The problem: All that should come back is the lines of the data below from the one containing "Power BI, DAX" to the one containing "SSMA, Power BI", inclusive, exactly as they stand.

[Stored items from a collection]
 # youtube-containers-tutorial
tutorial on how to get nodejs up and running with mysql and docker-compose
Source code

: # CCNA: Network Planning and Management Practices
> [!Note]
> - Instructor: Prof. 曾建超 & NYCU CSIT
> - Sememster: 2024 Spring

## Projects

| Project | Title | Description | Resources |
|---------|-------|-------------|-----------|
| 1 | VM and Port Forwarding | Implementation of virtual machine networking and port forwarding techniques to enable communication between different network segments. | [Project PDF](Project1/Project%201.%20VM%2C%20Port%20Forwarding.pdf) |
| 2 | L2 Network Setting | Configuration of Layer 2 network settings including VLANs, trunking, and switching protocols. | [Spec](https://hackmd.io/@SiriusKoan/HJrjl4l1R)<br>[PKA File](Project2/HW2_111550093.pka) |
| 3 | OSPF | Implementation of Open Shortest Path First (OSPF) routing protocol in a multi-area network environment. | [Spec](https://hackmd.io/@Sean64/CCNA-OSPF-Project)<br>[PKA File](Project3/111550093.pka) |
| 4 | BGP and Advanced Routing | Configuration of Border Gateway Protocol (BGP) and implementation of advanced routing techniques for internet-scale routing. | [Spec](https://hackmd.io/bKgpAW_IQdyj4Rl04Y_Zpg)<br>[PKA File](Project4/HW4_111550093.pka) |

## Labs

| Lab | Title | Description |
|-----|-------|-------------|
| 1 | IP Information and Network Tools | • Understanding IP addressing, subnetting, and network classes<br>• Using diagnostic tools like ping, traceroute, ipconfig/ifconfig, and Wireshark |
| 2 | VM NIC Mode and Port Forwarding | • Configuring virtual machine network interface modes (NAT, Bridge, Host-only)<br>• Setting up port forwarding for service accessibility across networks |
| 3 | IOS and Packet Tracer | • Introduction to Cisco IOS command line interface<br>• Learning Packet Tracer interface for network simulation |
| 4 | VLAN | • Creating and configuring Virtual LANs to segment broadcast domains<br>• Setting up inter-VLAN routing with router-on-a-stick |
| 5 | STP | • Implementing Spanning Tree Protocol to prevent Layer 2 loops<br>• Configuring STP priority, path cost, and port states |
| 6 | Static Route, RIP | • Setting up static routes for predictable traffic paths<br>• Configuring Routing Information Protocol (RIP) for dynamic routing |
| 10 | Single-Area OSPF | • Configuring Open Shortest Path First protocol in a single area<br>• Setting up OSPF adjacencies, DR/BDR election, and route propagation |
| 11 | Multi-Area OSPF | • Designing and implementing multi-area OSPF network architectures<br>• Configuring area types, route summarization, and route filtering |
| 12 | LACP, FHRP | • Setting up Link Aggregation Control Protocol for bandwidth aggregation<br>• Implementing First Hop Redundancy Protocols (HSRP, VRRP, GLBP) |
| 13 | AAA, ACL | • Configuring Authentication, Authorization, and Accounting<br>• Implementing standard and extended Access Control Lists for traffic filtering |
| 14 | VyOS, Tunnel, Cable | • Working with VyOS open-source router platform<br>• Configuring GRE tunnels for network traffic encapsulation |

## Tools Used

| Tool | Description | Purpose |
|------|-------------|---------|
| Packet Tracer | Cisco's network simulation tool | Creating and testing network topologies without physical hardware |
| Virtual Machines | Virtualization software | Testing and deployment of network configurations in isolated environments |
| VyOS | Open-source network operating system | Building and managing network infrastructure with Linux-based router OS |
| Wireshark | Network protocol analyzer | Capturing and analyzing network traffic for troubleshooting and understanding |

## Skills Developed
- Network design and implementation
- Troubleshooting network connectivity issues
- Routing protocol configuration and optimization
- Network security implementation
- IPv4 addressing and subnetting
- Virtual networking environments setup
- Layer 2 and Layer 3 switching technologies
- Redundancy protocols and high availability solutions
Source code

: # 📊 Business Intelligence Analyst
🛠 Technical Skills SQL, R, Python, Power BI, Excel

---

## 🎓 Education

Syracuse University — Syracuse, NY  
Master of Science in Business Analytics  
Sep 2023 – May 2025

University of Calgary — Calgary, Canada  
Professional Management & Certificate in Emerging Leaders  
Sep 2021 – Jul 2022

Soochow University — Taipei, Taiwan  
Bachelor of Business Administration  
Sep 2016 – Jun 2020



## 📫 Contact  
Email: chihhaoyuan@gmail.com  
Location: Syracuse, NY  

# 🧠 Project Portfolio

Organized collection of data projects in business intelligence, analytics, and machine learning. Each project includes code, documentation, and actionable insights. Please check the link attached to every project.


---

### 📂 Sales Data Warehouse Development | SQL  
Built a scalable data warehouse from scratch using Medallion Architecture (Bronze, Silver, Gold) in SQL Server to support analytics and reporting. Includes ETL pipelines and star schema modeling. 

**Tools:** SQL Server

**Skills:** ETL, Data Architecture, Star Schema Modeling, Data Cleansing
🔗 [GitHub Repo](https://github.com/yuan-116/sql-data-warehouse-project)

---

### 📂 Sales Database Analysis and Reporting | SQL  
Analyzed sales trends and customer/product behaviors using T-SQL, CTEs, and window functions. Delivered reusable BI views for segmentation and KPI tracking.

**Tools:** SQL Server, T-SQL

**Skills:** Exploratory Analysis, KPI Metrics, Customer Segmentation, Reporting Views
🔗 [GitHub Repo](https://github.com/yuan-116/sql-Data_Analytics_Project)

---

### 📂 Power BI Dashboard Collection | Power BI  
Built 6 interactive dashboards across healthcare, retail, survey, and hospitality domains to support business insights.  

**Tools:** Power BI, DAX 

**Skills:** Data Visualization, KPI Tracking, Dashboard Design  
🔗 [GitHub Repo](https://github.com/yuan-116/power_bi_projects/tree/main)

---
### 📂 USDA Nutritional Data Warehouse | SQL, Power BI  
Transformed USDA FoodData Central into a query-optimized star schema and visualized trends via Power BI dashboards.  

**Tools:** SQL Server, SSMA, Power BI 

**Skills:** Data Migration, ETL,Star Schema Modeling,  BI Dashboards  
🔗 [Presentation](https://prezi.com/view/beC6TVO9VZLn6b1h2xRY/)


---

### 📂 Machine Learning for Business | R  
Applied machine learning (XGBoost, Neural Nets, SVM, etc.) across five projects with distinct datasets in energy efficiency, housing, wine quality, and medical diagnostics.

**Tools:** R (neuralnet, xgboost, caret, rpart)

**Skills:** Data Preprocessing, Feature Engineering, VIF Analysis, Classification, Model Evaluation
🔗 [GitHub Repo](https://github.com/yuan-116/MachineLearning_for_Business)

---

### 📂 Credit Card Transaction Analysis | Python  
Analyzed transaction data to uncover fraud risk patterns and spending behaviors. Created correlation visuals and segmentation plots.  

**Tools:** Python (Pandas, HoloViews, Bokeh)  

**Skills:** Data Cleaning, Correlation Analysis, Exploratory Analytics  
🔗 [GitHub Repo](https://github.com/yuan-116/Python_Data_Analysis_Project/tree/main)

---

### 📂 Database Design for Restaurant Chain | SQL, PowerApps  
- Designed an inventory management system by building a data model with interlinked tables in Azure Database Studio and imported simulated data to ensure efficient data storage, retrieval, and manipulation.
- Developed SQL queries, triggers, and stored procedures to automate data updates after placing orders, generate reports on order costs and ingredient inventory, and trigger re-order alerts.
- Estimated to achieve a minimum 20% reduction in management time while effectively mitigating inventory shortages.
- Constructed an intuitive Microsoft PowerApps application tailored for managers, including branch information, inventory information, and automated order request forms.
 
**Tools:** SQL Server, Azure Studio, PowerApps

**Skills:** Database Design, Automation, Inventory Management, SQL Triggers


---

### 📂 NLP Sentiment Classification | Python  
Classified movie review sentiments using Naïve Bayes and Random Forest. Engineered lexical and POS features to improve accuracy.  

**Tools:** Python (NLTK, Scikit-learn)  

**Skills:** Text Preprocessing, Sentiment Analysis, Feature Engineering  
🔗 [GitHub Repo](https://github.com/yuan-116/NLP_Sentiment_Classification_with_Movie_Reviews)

Output of the exercise:
**Tools:** Power BI, DAX 

**Skills:** Data Visualization, KPI Tracking, Dashboard Design  
🔗 [GitHub Repo](https://github.com/yuan-116/power_bi_projects/tree/main)

---
### 📂 USDA Nutritional Data Warehouse | SQL, Power BI  
Transformed USDA FoodData Central into a query-optimized star schema and visualized trends via Power BI dashboards.  

**Tools:** SQL Server, SSMA, Power BI 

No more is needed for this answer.